In a nutshell, the NVIDIA Omniverse is a platform that enables real-time collaboration and simulation for designers and engineers. It utilizes NVIDIA's RTX technology to visualize complex models and environments with high accuracy and fidelity. By facilitating seamless collaboration between geographically dispersed teams, Omniverse can help reduce development and testing time and bring new products to market faster.
So how exactly does the Omniverse work? On the surface, the tool seems a little ambiguous, but this is because of the wide variety of data NVIDIA has designed it to work with. The Omniverse is designed to be a hub for building 3D experiences and digital twins that are augmented by real-world data. If you can think of a use case, odds are, the Omniverse supports it. From production collaboration to VR environments and scientific simulations, the platform handles everything 3D.
At its core, the Omniverse platform is built on Pixar’s Universal Scene Description (USD) standard. USD is a framework that Pixar developed for its own pipeline before sourcing it for the wider 3D community. The fact that the Omniverse is built on USD means that it is inherently compatible with almost all 3D software from the beginning. From 3ds Max and Maya to Cesium, Blender, or Adobe Substance 3D Painter, the platform natively connects to pretty much anything.
On top of USD, NVIDIA has built a series of apps and development frameworks for building workflows and applications that allow multiple users, datasets, and applications to interact. At first, this might seem commonplace, USD itself already promises many of the benefits that the Omniverse highlights. But NVIDIA has merged these benefits into a platform that is much more than the sum of its parts. Anyone from developers, to artists can work with and expand the abilities of the platform, making it a perfect tool for studios to integrate at every part of their pipeline.

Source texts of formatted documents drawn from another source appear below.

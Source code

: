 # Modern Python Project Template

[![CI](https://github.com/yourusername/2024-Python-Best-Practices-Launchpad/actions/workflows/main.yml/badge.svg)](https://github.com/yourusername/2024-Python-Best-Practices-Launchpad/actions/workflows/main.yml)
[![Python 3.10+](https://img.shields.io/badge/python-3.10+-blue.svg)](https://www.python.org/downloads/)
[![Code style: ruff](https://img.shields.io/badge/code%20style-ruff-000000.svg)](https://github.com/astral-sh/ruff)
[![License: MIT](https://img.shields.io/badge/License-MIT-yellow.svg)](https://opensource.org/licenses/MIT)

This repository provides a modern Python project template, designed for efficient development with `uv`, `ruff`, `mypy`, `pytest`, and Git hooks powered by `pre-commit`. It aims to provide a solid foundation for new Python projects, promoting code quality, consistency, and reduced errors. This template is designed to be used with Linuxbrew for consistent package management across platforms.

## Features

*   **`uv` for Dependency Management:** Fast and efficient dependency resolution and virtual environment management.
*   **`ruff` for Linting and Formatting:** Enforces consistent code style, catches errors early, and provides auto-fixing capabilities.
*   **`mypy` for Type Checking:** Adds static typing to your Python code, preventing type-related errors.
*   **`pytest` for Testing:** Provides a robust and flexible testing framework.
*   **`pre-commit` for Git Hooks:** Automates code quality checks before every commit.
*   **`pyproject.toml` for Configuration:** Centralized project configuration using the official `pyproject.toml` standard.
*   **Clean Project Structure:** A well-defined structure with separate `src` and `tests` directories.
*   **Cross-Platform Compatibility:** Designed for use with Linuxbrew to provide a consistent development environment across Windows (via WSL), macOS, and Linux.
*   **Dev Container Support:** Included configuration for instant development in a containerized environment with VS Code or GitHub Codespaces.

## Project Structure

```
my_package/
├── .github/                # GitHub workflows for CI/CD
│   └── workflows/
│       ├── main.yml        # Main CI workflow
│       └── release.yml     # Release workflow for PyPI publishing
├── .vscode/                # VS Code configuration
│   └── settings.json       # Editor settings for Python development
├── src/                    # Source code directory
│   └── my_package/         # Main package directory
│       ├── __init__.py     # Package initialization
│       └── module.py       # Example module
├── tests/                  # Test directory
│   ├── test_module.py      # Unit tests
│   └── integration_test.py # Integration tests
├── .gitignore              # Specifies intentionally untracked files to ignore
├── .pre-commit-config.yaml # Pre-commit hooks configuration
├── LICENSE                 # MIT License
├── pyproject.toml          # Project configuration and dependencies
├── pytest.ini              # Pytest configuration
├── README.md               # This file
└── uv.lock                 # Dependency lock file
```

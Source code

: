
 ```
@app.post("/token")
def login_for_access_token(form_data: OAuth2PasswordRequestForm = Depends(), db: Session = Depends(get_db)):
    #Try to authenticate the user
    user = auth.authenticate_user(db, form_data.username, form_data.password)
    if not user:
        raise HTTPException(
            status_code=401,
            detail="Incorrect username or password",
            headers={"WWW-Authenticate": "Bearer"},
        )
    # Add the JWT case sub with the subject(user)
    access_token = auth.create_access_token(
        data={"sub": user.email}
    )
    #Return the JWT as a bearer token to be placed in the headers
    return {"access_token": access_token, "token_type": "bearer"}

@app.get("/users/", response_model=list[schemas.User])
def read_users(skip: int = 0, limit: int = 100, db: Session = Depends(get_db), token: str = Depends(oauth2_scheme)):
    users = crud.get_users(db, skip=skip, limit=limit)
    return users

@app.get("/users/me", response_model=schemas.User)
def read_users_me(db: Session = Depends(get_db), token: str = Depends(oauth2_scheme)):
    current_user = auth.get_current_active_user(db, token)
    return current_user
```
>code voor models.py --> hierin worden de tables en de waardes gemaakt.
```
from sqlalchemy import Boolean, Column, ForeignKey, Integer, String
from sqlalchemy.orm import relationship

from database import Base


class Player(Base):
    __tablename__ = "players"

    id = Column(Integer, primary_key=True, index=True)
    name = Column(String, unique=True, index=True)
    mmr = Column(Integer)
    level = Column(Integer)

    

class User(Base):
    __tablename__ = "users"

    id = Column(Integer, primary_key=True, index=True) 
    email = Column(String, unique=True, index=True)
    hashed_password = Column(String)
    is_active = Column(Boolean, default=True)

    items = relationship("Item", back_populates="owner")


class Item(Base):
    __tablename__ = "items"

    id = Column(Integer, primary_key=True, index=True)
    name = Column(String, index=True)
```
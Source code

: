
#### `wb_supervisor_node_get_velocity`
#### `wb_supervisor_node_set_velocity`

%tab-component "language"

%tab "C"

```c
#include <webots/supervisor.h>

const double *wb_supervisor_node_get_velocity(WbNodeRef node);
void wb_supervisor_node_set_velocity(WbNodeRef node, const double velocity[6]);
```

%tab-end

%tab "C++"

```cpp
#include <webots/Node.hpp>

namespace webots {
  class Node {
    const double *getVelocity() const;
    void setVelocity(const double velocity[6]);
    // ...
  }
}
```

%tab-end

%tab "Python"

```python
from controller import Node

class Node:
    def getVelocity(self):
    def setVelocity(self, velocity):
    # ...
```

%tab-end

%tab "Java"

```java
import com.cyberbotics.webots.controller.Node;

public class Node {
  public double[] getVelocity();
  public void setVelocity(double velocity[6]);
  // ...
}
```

For example, the Omniverse promises to support real-time AI-driven physical simulations based on real-world sensor data merged with virtual 3D data. NVIDIA believes that the capabilities will be good enough for anyone from warehouse operators to scientists to use the Omniverse to manage their data and create accurate simulations. Apart from these industries, the platform is also set to be a truly next-gen game platform. Examples like NVIDIA’s Marbles RTX demo show that 3D tools combined with simulation and AI tools can result in some crazy-good playable experiences.
Advances in project collaboration are some of the greatest innovations the Omniverse brings. The platform allows dozens of artists to combine and visualize their work in a single real-time scene. While this is a promise the industry has repeatedly heard, NVIDIA’s tools have come the closest to delivering. For example, NVIDIA’s USD Composer lets artists build scenes from various datasets while tracking asset and scene modifications by the rest of their team. Aside from productivity improvements, the collaborative aspect will allow artists to focus on their creative output rather than wrangling with data imports, exports, and changes.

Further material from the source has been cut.